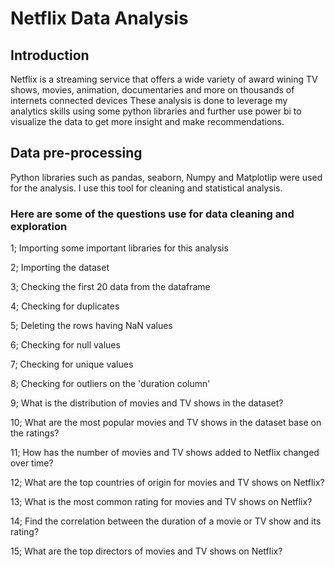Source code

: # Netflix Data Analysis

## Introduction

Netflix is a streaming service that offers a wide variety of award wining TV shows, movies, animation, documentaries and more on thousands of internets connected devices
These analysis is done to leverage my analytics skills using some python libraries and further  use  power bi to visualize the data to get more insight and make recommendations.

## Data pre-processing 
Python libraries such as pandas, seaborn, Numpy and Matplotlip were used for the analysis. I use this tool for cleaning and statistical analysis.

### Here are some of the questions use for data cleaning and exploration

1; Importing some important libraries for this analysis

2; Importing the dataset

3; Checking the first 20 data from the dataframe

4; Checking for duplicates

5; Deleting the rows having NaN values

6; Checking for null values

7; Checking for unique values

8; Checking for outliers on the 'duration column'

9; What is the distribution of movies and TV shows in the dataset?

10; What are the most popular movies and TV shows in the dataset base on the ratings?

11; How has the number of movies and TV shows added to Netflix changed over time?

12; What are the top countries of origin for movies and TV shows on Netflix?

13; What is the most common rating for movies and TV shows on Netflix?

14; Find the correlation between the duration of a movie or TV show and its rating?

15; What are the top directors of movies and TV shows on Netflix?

****************

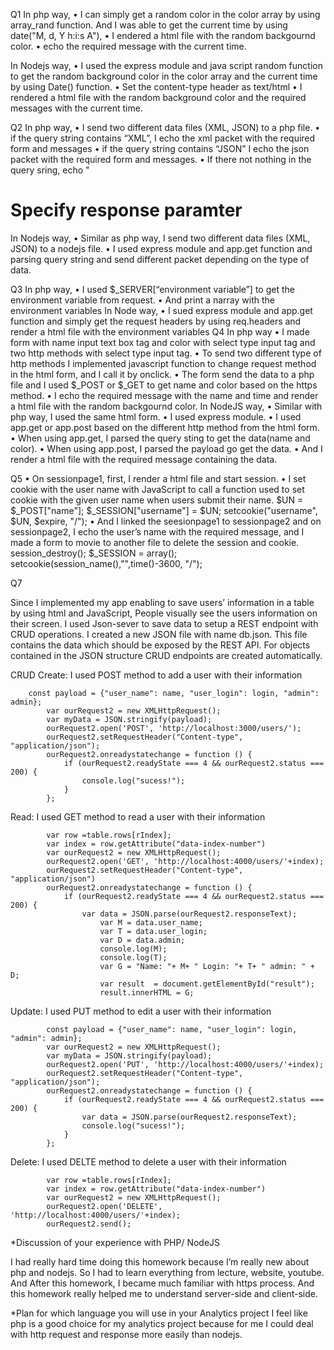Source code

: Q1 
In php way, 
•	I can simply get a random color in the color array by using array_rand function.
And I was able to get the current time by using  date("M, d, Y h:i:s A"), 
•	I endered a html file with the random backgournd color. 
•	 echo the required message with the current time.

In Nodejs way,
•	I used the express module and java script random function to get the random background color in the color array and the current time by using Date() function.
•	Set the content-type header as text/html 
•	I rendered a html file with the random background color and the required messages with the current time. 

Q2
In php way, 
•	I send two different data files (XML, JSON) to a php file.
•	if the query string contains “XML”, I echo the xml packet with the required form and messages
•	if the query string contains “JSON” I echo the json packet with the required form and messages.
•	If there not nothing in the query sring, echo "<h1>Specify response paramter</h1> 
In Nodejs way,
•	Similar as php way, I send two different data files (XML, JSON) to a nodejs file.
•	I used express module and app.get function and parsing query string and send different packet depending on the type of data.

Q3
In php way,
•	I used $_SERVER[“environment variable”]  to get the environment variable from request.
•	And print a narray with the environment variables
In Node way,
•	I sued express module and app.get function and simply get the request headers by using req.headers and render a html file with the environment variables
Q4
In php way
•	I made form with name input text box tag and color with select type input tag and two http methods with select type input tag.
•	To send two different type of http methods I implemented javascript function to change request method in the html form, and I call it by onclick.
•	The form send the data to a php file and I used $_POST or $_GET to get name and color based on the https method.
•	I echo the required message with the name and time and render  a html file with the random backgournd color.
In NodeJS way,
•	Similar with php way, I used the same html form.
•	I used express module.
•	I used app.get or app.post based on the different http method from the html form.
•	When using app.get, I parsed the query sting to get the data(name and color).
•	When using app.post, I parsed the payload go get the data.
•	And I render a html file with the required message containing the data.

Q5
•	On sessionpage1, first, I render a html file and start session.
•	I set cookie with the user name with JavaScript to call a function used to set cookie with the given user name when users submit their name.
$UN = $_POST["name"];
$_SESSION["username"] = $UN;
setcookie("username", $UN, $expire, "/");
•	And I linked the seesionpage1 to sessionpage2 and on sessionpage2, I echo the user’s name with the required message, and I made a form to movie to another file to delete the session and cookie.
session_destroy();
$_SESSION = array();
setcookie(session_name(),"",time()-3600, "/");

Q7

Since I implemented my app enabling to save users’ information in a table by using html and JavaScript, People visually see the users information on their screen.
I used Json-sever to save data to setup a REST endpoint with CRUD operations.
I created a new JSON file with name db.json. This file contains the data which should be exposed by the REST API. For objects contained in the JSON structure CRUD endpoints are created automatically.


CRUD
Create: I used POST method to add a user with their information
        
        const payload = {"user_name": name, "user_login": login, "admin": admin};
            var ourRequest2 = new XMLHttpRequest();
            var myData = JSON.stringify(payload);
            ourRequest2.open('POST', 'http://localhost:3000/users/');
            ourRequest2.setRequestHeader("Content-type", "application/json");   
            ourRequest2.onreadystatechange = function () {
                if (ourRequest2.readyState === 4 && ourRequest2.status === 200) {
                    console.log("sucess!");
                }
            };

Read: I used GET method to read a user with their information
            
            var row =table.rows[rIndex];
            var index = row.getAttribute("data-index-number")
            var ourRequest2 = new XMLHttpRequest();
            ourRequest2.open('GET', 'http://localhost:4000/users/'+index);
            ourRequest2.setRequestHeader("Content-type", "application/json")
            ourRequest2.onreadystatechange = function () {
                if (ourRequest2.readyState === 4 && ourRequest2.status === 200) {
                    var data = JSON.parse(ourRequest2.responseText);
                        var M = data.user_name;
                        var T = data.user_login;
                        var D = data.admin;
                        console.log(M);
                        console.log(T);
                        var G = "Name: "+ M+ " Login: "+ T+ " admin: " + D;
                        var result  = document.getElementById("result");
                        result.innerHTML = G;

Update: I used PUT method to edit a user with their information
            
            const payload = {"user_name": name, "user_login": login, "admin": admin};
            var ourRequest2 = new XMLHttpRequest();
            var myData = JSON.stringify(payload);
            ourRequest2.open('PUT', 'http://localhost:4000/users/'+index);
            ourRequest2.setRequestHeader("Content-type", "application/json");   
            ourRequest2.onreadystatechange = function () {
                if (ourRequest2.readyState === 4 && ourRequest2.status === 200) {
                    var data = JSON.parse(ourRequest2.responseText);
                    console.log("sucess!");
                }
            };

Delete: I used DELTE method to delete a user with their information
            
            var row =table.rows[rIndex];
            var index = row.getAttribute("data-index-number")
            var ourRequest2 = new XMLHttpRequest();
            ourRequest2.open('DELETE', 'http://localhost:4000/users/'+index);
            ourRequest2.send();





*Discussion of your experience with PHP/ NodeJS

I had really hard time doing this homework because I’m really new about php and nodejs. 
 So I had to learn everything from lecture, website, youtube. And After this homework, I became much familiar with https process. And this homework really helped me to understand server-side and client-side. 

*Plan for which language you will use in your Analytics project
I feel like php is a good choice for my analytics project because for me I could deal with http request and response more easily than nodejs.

****************

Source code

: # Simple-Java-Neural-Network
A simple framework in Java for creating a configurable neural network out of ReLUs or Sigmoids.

****************

Return word for word the lines above from the line with "and start session." to the line with "ourRequest2.open('GET', 'http://localhost:4000/users/'+index);", including both and leaving out all others.

Answer box:
•	On sessionpage1, first, I render a html file and start session.
•	I set cookie with the user name with JavaScript to call a function used to set cookie with the given user name when users submit their name.
$UN = $_POST["name"];
$_SESSION["username"] = $UN;
setcookie("username", $UN, $expire, "/");
•	And I linked the seesionpage1 to sessionpage2 and on sessionpage2, I echo the user’s name with the required message, and I made a form to movie to another file to delete the session and cookie.
session_destroy();
$_SESSION = array();
setcookie(session_name(),"",time()-3600, "/");

Q7

Since I implemented my app enabling to save users’ information in a table by using html and JavaScript, People visually see the users information on their screen.
I used Json-sever to save data to setup a REST endpoint with CRUD operations.
I created a new JSON file with name db.json. This file contains the data which should be exposed by the REST API. For objects contained in the JSON structure CRUD endpoints are created automatically.


CRUD
Create: I used POST method to add a user with their information
        
        const payload = {"user_name": name, "user_login": login, "admin": admin};
            var ourRequest2 = new XMLHttpRequest();
            var myData = JSON.stringify(payload);
            ourRequest2.open('POST', 'http://localhost:3000/users/');
            ourRequest2.setRequestHeader("Content-type", "application/json");   
            ourRequest2.onreadystatechange = function () {
                if (ourRequest2.readyState === 4 && ourRequest2.status === 200) {
                    console.log("sucess!");
                }
            };

Read: I used GET method to read a user with their information
            
            var row =table.rows[rIndex];
            var index = row.getAttribute("data-index-number")
            var ourRequest2 = new XMLHttpRequest();
            ourRequest2.open('GET', 'http://localhost:4000/users/'+index);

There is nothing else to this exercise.